The impossibility of recounting your Christian experience makes an idea about recount very susceptible to criticism. After all, when King David took an unnecessary census in the Old Testament, look at what followed behind that. Recounting is not that kind of taking a census. Rather, recounting is looking realistically at what has taken place, in terms of the many and various things that you can actually recall and recount. 

These things have developed you into the kind of disciple maker that you are today. If you are not a disciple maker, recounting will sometimes give you that deep breath that says, “These things has my Lord Christ done for me. How dare I not listen to His command to make disciples?” It can be a centering kind of objective. 

The other thing about recounting that we want to get out of the way at the front end is that this is not just remembering. Remembering is sweet—it has the flavors of the event, the ideas in the event, the people in the event. Recounting has Christ in the event. You see Jesus moving and walking in your life; you actually see Jesus, if you will, among the lampstands that represent the potential ministry of your life. 

That’s how John saw Him—amongst the church, in the church, being involved with the church. And that’s how I believe we would properly interpret what John says about his encounter with Jesus on the Isle of Patmos, and how it changed him. Christ had a mission for him that John wasn’t aware of: He wanted him to write letters to the churches. 

It would be hard to do that on an island like Patmos—a mining island. I’m not sure there was a lot of papyri laying around to be used. So in some sense, my belief is either Pastor Gallaty, Robby Gallaty of Long Hollow Church, is correct, and Revelation was written prior to the Patmos event—I don’t know, perhaps in 65 AD, perhaps after the destruction of the temple—I don’t know, I simply don’t know. 

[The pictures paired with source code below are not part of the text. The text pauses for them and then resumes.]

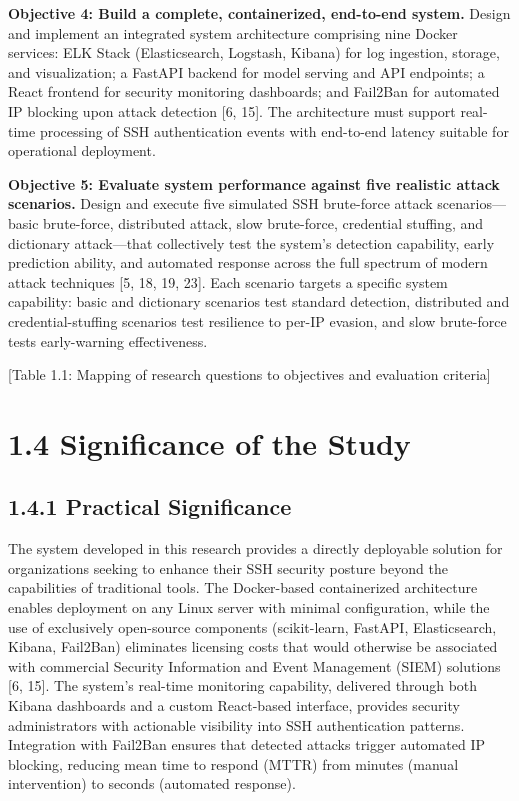\documentclass[
  a4paper]{report}
\begin{document}
\textbf{Objective 4: Build a complete, containerized, end-to-end
system.} Design and implement an integrated system architecture
comprising nine Docker services: ELK Stack (Elasticsearch, Logstash,
Kibana) for log ingestion, storage, and visualization; a FastAPI backend
for model serving and API endpoints; a React frontend for security
monitoring dashboards; and Fail2Ban for automated IP blocking upon
attack detection {[}6, 15{]}. The architecture must support real-time
processing of SSH authentication events with end-to-end latency suitable
for operational deployment.

\textbf{Objective 5: Evaluate system performance against five realistic
attack scenarios.} Design and execute five simulated SSH brute-force
attack scenarios---basic brute-force, distributed attack, slow
brute-force, credential stuffing, and dictionary attack---that
collectively test the system's detection capability, early prediction
ability, and automated response across the full spectrum of modern
attack techniques {[}5, 18, 19, 23{]}. Each scenario targets a specific
system capability: basic and dictionary scenarios test standard
detection, distributed and credential-stuffing scenarios test resilience
to per-IP evasion, and slow brute-force tests early-warning
effectiveness.

{[}Table 1.1: Mapping of research questions to objectives and evaluation
criteria{]}

\section{1.4 Significance of the Study}\label{significance-of-the-study}

\subsection{1.4.1 Practical Significance}\label{practical-significance}

The system developed in this research provides a directly deployable
solution for organizations seeking to enhance their SSH security posture
beyond the capabilities of traditional tools. The Docker-based
containerized architecture enables deployment on any Linux server with
minimal configuration, while the use of exclusively open-source
components (scikit-learn, FastAPI, Elasticsearch, Kibana, Fail2Ban)
eliminates licensing costs that would otherwise be associated with
commercial Security Information and Event Management (SIEM) solutions
{[}6, 15{]}. The system's real-time monitoring capability, delivered
through both Kibana dashboards and a custom React-based interface,
provides security administrators with actionable visibility into SSH
authentication patterns. Integration with Fail2Ban ensures that detected
attacks trigger automated IP blocking, reducing mean time to respond
(MTTR) from minutes (manual intervention) to seconds (automated
response).
\end{document}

Or it could be split: it could have been written earlier, and then he was exiled to Patmos, and when he returned to Ephesus, he recalled those things rather. But I don’t know. There’s a group of folks who favor the latter writing, around 96 AD, and John would have been a very old fellow by then. We don’t know. You can’t really, I don’t think, necessarily pin down with any accuracy from the Bible, front scripture relating to scripture, when Revelation was actually penned. 

This much I know: if Pastor Gallaty is correct, it makes a lot of sense. Because then, interpreting Revelation forward, it makes perfect sense that at the end John would display the Kingdom of God as he does, and that he would insist that none of the meanings of the words in this text need to be changed. Because you do have to change some of the meanings of the words in dispensationalism in order to follow along with a later-day writing and that kind of thing. We’re not going to get into that. That’s not recounting. But John may have been recounting. And my encouragement to you is to recount. Don’t get all melodramatic in recounting, but rather try to be accurate. Accuracy in recounting will show you that Christ has indeed walked in your Christian life.